The JVM Programming Advent Calendar

JVM Hello World

Writing a “Hello World” program is often a rite of passage for a software engineer when learning a new language.

If you’re a Java developer,  you might even remember the first time you typed public static void main(String[] args) in your editor of choice. But did you ever wonder what’s inside that “.class” file that the compiler spits out? Let’s look at how we can write a JVM “Hello World” by creating a class file programmatically.

We’ll work through creating a class file for the following simple Java Hello World application.

public class HelloWorld {
    public static void main(String[] args) {
        System.out.println("Hello World");
    }
}

By the end of this post you’ll have made your first steps into the world of Java bytecode: being able to generate a Java class file without a Java compiler (OK, technically we’ll still need a Java compiler, since we’re going to write Java code to generate the class file!).

What is a class file anyway?

A Java class file is a container for the compiled Java class, interface, enum or record definitions along with their corresponding members such as fields & methods. The methods in-turn contain the Java bytecode instructions that will be executed by a Java Virtual Machine (JVM).

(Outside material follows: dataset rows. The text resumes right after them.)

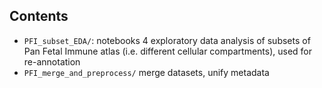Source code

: ## Contents

* `PFI_subset_EDA/`: notebooks 4 exploratory data analysis of subsets of Pan Fetal Immune atlas (i.e. different cellular compartments), used for re-annotation
* `PFI_merge_and_preprocess/` merge datasets, unify metadata

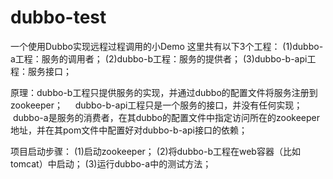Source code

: # dubbo-test
一个使用Dubbo实现远程过程调用的小Demo
这里共有以下3个工程：
(1)dubbo-a工程：服务的调用者；
(2)dubbo-b工程：服务的提供者；
(3)dubbo-b-api工程：服务接口；

原理：dubbo-b工程只提供服务的实现，并通过dubbo的配置文件将服务注册到zookeeper；
      dubbo-b-api工程只是一个服务的接口，并没有任何实现；
      dubbo-a是服务的消费者，在其dubbo的配置文件中指定访问所在的zookeeper地址，并在其pom文件中配置好对dubbo-b-api接口的依赖；
      
      
项目启动步骤：
(1)启动zookeeper；
(2)将dubbo-b工程在web容器（比如tomcat）中启动；
(3)运行dubbo-a中的测试方法；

At a high-level, a Java class file, as defined in the Java Virtual Machine Specification, contains the following structure:

  • The magic number 0xCAFEBABE used to identify the file as a Java class file
  • The major and minor version of the class file
  • A constant pool containing all the literal constants used within the class file
  • Access flags indicating whether the class is public, abstract etc
  • The name of the class and its superclass
  • The list of interfaces implemented by the class
  • Fields and methods
  • Attributes

In this post, we’re going to write code to generate a class that contains a main method and that method will contain bytecode which contains instructions to print “Hello World”.

Creating a class

So, how can we create a Java class file without starting from Java source code? Technically, a class file is just a bunch of bytes so we could just start writing out a stream of bytes:

DataOutputStream dataOutputStream =
    new DataOutputStream(
    new FileOutputStream("HelloWorld.class"));

dataOutputStream.writeInt(0xCAFEBABE);
//...
dataOutputStream.close();

But once we get past the magic number things get more complicated and we’d benefit from a higher-level API to help us out.

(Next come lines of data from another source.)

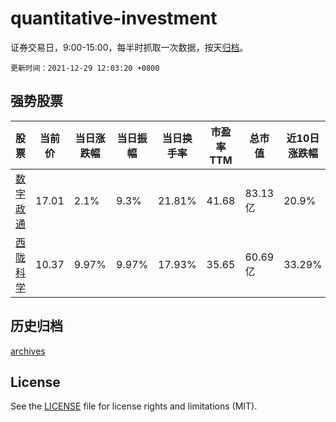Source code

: # quantitative-investment

证券交易日，9:00-15:00，每半时抓取一次数据，按天[归档](archives)。

`更新时间：2021-12-29 12:03:20 +0800`

## 强势股票

|股票|当前价|当日涨跌幅|当日振幅|当日换手率|市盈率TTM|总市值|近10日涨跌幅|
|----|----|----|----|----|----|----|----|
|[数字政通](https://xueqiu.com/S/SZ300075)|17.01|2.1%|9.3%|21.81%|41.68|83.13亿|20.9%|
|[西陇科学](https://xueqiu.com/S/SZ002584)|10.37|9.97%|9.97%|17.93%|35.65|60.69亿|33.29%|

## 历史归档

[archives](archives)

## License

See the [LICENSE](LICENSE) file for license rights and limitations (MIT).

This is when a library like ProGuardCORE, ASM or ByteBuddy comes in handy.

ProGuardCORE

ProGuardCORE is a Java bytecode manipulation & analysis library that contains the tools required to read, write and manipulate Java class files and their bytecode. It abstracts away some of the details and provides model classes, editors and builders for all things class file related.

In order to create a representation of a Java class for our Hello World program we can use the ClassBuilder utility. We simply need to provide, at minimum, the Java class file version, the access flags, the class name and the super class name:

ClassBuilder classBuilder = new ClassBuilder(
/* version     = */ CLASS_VERSION_1_6,
/* accessFlags = */ PUBLIC,
/* className   = */ "HelloWorld",
/* superClass  = */ "java/lang/Object"
);

ProgramClass helloWorldClass =
    classBuilder.getProgramClass();

Using ProGuardCORE

ProGuardCORE is published to Maven Central, so you can simply create a new Java project and add a dependency to start using it. For example, a Gradle build.gradle file could look like the following:

plugins {
    id 'java'
}

repositories {
    mavenCentral()
}

dependencies {
    implementation 'com.guardsquare:proguard-core:9.0.6'
}

Writing a Java class file

Once we’ve created a Java class representation in memory we can write it to a file with a ProgramClassWriter.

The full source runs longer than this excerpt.